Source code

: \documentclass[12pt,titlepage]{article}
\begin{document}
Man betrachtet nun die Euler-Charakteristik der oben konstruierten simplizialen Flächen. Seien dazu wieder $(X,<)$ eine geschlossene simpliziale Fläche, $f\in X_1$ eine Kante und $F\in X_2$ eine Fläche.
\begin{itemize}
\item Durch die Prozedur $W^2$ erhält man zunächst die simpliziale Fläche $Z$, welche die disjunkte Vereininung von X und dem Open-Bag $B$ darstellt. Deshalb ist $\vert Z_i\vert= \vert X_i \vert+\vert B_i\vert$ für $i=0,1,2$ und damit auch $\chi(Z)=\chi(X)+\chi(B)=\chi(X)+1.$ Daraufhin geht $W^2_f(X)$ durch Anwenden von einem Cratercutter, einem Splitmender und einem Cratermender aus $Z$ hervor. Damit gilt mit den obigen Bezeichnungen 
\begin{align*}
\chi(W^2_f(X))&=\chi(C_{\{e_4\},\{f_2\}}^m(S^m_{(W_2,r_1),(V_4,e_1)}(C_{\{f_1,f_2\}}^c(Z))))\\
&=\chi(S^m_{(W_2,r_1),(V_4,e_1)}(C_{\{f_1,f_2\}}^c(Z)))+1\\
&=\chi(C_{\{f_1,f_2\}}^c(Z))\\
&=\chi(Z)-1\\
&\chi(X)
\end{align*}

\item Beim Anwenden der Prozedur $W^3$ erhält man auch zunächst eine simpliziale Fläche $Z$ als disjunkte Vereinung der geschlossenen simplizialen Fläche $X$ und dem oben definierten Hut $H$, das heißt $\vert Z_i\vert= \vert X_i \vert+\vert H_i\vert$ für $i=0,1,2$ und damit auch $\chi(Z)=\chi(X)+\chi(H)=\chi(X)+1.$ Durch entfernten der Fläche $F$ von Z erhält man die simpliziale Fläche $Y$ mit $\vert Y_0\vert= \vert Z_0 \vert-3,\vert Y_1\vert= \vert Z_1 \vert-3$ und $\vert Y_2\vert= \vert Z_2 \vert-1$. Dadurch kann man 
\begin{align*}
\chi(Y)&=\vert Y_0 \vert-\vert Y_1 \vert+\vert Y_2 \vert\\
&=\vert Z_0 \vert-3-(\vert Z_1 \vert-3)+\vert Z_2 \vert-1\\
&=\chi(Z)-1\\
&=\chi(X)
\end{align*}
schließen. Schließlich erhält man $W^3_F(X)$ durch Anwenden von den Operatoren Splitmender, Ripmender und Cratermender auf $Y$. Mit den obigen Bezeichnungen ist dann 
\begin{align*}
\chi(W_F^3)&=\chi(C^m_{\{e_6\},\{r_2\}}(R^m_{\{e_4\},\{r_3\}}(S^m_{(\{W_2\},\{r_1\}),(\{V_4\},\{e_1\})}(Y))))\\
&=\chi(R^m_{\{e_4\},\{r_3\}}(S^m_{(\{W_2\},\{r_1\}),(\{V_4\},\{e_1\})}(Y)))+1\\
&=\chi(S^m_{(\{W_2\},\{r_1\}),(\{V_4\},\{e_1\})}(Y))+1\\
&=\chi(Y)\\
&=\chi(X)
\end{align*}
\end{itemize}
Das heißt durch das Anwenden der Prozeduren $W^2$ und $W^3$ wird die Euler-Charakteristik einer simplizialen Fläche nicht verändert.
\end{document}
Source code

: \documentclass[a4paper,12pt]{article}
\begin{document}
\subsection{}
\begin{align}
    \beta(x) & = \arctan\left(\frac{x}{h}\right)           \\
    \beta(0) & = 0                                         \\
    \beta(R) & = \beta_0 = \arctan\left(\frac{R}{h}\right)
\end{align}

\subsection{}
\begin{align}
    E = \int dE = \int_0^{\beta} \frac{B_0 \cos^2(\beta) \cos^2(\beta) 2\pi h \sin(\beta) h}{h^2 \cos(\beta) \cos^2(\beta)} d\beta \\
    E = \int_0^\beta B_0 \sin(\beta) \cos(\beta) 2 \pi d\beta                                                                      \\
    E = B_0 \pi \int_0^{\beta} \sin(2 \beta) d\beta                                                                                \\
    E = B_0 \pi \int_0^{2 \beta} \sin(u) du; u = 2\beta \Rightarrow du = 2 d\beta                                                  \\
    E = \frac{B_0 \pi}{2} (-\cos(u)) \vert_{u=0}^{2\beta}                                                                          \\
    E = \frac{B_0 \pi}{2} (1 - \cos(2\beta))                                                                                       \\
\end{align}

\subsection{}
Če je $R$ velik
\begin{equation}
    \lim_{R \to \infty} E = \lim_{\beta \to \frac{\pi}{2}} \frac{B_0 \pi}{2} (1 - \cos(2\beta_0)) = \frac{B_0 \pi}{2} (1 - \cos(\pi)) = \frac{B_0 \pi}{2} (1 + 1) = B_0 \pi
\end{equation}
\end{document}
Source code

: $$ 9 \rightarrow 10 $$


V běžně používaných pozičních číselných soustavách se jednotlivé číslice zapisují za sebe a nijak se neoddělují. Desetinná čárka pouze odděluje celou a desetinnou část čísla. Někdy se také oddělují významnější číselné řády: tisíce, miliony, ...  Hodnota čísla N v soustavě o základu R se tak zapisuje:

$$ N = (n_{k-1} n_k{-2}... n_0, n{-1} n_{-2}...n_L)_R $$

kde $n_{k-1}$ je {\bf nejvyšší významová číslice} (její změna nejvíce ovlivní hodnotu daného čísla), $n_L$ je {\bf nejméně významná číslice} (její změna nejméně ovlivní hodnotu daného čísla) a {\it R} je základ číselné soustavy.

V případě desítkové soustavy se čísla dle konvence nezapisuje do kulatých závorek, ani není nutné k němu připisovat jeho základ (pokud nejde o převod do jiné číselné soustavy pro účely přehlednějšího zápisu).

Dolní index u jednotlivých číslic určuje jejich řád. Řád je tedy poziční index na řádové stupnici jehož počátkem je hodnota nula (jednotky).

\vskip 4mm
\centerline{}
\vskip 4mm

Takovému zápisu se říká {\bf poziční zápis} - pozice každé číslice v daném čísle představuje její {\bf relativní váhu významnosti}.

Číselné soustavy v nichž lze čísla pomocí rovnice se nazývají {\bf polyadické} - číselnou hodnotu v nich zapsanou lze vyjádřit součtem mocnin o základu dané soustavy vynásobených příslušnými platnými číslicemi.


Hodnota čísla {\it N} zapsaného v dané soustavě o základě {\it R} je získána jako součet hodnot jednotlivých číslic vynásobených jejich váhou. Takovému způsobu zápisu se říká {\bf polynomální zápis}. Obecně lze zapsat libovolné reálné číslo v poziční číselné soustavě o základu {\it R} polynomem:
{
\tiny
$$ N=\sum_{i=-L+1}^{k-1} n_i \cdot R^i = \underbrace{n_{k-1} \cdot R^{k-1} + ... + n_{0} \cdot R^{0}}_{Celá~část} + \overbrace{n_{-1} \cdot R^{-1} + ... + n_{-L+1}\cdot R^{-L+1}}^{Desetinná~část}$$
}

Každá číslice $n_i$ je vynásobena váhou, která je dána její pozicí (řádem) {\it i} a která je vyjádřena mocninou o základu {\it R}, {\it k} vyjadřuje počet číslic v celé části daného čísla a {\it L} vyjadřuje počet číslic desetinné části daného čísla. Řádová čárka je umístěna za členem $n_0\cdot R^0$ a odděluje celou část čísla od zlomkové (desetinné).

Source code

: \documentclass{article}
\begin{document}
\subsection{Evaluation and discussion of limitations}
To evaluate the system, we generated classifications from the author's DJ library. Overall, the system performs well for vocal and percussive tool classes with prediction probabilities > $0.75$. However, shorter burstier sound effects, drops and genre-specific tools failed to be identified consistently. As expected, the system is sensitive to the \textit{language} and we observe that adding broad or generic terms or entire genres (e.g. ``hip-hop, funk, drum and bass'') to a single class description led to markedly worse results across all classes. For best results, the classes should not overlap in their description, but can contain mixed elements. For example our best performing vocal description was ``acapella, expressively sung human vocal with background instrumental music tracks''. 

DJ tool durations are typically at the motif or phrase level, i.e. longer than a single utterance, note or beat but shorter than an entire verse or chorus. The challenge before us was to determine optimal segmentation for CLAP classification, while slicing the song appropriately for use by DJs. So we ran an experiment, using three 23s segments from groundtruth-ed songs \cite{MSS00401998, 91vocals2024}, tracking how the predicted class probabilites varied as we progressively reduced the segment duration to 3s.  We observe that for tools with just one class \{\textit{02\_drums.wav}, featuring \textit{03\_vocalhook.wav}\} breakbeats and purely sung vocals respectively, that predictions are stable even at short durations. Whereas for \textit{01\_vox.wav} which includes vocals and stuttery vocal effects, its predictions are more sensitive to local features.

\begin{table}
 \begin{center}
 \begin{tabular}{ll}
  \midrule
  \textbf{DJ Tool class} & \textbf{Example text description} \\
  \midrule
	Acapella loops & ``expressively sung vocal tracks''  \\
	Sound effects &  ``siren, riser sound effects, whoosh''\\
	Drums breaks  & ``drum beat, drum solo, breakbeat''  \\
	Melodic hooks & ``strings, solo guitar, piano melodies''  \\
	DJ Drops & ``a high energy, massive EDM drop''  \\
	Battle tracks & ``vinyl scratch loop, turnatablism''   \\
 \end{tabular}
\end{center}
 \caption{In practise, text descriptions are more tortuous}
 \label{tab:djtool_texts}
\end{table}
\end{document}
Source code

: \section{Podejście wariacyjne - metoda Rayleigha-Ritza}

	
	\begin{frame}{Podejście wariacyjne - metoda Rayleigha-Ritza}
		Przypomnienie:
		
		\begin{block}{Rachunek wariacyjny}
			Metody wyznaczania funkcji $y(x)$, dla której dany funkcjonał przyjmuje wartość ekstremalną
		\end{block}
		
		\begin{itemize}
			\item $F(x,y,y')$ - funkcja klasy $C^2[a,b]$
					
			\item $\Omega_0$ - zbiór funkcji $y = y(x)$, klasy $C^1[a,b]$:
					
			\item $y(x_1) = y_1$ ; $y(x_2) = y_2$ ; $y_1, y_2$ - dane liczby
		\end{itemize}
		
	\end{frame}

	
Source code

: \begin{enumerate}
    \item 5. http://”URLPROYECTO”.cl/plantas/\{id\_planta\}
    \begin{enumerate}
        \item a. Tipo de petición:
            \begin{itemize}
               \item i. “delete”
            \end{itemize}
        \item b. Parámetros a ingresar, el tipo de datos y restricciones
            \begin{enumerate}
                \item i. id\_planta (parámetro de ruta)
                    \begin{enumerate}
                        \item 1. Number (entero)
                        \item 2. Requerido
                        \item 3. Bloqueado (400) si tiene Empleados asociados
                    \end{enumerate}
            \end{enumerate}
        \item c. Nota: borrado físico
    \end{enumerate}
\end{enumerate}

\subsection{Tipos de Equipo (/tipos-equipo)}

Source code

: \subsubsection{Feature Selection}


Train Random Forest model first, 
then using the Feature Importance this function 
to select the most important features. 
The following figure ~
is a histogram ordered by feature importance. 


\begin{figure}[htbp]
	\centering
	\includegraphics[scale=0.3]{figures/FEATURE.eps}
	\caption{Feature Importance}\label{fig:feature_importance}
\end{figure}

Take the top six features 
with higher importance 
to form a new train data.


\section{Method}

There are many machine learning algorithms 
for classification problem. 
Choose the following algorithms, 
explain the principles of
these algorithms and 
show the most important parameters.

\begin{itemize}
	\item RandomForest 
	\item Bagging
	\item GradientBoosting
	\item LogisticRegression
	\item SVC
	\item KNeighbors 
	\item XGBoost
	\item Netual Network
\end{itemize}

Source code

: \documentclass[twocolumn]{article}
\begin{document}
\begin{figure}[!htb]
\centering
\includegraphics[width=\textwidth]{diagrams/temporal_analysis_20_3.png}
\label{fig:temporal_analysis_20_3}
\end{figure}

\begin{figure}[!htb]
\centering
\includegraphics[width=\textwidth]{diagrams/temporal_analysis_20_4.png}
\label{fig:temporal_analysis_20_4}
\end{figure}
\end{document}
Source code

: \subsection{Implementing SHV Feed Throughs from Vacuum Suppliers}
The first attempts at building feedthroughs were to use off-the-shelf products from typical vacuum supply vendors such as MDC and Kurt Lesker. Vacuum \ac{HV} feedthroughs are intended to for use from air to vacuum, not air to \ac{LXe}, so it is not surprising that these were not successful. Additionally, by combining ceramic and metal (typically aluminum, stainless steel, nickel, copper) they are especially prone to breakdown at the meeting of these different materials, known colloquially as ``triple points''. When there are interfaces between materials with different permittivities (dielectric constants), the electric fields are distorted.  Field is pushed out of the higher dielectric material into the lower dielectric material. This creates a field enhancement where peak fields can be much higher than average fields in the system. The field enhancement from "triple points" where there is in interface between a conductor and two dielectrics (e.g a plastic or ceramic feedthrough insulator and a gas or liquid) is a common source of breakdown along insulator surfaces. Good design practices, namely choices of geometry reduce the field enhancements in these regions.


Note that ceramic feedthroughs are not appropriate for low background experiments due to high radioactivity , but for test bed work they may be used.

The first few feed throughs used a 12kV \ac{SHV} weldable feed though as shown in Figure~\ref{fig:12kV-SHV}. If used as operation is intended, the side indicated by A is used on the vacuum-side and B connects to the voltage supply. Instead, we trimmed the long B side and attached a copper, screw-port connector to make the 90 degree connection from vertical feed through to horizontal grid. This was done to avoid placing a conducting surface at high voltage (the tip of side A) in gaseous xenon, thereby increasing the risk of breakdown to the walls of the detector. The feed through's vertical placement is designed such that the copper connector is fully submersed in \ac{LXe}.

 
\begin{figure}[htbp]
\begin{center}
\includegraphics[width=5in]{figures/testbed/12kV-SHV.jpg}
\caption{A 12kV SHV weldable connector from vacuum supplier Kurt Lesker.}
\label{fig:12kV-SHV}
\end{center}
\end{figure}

→ Exercise brief:
In the listing, find all lines with the string "diagrams" and copy them.

→ Exercise output:
\includegraphics[width=\textwidth]{diagrams/temporal_analysis_20_3.png}
\includegraphics[width=\textwidth]{diagrams/temporal_analysis_20_4.png}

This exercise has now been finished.